Uma das principais razões remonta a meados de dezembro de 2023, quando o governo alemão deu menos de uma semana de aviso antes de encerrar seu programa de subsídios para veículos elétricos. O programa oferecia aos motoristas pequenos incentivos (até cerca de €6.000) para a compra de novos carros elétricos a bateria e híbridos plug-in.
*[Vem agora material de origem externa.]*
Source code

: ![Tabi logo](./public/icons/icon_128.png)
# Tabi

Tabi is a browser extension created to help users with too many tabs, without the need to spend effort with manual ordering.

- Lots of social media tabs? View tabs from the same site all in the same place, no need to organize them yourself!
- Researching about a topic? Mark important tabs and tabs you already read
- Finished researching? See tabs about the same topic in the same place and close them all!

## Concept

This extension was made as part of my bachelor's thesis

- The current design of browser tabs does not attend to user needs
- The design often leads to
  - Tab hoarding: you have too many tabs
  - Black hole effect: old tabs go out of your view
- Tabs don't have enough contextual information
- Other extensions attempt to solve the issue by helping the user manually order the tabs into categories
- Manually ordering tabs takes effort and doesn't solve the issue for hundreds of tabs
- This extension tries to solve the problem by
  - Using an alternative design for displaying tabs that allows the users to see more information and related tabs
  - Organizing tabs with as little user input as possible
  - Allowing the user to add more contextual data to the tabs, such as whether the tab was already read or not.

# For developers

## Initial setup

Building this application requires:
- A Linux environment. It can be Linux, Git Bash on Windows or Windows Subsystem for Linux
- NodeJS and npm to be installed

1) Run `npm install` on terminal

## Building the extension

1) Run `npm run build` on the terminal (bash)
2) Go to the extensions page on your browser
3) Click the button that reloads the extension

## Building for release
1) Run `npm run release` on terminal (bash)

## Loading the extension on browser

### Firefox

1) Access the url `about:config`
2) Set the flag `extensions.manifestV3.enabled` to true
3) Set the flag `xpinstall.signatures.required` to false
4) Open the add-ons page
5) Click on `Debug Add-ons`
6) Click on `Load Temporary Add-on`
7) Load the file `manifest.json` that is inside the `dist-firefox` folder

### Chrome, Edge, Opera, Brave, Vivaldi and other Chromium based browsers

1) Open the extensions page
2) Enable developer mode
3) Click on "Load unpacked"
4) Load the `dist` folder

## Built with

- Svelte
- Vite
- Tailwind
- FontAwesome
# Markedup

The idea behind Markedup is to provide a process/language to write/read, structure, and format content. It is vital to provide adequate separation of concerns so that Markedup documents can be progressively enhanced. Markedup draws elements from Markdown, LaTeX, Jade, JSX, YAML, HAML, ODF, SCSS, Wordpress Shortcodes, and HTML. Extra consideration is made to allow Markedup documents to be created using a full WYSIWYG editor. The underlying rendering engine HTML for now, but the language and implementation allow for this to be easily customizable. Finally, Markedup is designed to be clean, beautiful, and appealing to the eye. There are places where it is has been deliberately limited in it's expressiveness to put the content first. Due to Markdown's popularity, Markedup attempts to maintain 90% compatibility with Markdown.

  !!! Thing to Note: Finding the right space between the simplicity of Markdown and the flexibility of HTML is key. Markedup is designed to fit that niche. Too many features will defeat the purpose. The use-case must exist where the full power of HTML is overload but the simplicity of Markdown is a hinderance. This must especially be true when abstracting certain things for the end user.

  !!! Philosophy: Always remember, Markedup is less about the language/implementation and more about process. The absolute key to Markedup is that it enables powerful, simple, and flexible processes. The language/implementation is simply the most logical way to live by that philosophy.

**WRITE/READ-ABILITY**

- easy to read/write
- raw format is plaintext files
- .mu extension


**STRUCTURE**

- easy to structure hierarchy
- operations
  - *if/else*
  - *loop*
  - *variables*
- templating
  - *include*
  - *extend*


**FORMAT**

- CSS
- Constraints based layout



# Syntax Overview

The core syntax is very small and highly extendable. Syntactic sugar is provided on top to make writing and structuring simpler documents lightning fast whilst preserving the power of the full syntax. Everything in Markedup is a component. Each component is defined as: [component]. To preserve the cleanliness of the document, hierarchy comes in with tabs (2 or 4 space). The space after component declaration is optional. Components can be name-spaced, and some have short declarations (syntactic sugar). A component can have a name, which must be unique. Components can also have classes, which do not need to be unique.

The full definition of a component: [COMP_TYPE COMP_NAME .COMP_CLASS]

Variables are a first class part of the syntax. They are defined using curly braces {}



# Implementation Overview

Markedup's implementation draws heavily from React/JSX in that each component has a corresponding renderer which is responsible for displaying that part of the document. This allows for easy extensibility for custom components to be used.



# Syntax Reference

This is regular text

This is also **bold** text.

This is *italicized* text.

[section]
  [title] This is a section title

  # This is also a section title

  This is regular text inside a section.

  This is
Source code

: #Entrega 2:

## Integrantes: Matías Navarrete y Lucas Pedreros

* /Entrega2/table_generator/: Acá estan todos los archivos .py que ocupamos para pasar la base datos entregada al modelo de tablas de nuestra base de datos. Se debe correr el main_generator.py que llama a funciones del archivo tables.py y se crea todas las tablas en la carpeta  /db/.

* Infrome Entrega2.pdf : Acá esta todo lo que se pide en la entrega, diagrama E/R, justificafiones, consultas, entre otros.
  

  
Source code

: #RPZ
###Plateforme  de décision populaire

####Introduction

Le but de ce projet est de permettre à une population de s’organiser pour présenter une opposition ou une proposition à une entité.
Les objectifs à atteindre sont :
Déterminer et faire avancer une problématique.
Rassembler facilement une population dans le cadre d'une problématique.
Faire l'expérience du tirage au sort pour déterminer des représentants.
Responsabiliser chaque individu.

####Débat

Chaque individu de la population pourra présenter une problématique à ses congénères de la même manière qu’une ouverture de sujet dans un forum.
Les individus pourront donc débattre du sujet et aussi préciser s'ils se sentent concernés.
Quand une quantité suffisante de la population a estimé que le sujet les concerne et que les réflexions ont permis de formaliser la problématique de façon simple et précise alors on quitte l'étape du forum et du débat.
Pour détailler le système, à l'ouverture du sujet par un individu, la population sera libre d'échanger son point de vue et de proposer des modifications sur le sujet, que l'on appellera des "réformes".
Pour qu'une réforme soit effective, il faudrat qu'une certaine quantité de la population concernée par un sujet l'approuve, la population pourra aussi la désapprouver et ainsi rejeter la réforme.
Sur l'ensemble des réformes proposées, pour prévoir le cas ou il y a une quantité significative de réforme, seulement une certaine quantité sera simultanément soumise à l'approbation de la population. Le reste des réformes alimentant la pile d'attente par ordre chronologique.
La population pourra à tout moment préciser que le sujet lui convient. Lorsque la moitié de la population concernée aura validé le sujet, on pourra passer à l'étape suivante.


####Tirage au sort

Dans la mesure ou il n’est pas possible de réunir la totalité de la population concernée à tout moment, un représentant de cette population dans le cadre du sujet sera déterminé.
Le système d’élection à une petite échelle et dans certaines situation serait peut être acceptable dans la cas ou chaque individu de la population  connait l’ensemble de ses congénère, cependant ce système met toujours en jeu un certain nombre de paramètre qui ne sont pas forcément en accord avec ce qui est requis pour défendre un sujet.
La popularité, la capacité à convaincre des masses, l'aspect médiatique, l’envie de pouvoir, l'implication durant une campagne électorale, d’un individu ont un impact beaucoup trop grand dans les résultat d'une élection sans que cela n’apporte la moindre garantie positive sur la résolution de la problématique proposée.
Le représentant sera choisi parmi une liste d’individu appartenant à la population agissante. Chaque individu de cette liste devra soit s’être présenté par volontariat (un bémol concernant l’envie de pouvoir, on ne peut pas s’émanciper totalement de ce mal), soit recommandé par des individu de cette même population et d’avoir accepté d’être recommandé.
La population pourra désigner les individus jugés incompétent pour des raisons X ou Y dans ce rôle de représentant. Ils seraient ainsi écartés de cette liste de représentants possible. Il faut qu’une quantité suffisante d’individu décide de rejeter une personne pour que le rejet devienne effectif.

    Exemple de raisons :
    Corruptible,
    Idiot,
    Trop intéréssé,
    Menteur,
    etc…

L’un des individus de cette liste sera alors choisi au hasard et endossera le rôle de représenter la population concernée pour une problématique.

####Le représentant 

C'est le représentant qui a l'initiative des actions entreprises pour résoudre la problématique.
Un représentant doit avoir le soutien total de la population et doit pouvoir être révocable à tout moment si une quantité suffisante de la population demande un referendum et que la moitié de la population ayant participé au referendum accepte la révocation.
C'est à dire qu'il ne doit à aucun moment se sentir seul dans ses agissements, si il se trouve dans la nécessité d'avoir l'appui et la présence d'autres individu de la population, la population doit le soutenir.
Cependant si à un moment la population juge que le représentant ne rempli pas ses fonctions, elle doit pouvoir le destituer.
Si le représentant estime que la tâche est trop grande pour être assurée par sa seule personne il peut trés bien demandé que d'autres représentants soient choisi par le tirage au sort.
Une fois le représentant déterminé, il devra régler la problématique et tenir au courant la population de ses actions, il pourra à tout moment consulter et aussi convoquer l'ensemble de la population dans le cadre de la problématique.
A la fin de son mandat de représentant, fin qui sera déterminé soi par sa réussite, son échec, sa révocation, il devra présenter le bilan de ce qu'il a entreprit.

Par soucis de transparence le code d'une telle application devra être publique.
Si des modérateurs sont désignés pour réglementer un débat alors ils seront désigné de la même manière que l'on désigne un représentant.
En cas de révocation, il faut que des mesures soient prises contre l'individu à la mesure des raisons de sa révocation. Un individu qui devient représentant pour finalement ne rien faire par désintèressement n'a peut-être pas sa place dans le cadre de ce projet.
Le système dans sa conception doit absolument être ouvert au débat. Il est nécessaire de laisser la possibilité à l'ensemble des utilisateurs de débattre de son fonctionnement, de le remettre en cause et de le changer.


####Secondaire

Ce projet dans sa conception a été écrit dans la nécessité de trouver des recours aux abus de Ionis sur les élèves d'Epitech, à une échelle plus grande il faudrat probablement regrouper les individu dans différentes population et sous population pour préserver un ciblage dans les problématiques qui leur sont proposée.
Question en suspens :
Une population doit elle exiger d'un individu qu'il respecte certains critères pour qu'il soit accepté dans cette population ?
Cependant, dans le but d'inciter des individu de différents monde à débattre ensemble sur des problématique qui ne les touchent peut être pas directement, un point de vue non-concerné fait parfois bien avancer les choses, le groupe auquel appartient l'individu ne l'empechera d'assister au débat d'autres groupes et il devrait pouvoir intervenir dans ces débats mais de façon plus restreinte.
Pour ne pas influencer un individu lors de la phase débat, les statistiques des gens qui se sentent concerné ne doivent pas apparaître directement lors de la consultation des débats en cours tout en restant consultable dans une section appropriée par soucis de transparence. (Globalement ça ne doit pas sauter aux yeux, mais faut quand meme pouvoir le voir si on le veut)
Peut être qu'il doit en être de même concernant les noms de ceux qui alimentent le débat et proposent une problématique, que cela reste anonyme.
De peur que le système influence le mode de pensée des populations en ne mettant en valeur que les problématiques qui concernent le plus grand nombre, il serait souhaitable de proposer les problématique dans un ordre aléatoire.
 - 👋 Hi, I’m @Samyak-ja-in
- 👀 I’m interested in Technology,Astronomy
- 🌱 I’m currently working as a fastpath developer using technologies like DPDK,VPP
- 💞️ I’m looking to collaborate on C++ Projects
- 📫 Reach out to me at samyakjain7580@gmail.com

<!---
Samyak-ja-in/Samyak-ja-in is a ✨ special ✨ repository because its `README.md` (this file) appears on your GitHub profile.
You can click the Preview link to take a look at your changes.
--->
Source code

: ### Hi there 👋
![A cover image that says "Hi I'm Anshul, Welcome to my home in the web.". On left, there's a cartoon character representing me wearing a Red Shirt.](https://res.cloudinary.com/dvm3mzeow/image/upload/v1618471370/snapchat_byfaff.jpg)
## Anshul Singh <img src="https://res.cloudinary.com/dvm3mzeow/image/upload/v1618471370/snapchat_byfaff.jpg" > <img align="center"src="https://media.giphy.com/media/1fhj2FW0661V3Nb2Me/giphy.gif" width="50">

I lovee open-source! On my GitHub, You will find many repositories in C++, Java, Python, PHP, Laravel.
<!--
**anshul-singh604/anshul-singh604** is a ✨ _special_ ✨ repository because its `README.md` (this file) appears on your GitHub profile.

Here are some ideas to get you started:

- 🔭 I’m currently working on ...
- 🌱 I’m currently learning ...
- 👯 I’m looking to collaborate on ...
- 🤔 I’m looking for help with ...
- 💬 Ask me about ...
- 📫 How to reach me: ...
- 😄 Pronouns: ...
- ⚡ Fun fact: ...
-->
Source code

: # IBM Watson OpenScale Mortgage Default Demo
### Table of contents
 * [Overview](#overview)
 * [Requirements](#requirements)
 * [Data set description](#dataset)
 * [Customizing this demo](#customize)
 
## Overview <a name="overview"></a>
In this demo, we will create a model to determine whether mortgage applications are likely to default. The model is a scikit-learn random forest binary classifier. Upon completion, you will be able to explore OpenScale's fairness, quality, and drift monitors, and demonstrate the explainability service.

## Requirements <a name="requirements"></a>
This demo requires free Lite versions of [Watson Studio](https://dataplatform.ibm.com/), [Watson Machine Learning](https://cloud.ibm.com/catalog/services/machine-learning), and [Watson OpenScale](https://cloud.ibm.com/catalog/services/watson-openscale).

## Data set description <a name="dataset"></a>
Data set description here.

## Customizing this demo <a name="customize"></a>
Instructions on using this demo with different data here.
O fim do programa de subsídios não é o único fator contribuindo para a desaceleração dos VEs na Alemanha, mas o cancelamento abrupto certamente teve impacto: enquanto muitos países da Europa viram vendas estáveis ou crescentes de novos VEs no último ano, as vendas na Alemanha caíram. E não é apenas a Alemanha que está encerrando esses programas de subsídios. Suécia e Nova Zelândia também acabaram com seus esquemas e viram uma desaceleração ou queda nas vendas como resultado. Isso tudo ocorre num momento em que o mundo precisa intensificar seus esforços para a transição para veículos de emissão zero e retirar das ruas os movidos a combustíveis fósseis para enfrentar as mudanças climáticas.

Especialistas agora alertam que encerrar esses sistemas de suporte cedo demais pode comprometer o progresso em relação ao clima. À medida que os VEs entram no mainstream, a questão para os formuladores de políticas é como decidir quando a tecnologia está pronta para se sustentar sozinha — algo que provavelmente variará em cada mercado.

O dinheiro pode ser uma ferramenta poderosa para persuadir as pessoas a adotar uma nova tecnologia. “O custo é o principal fator”, diz Robbie Orvis, diretor sênior de modelagem e análise da Energy Innovation, uma empresa de pesquisa em políticas especializada em energia e clima.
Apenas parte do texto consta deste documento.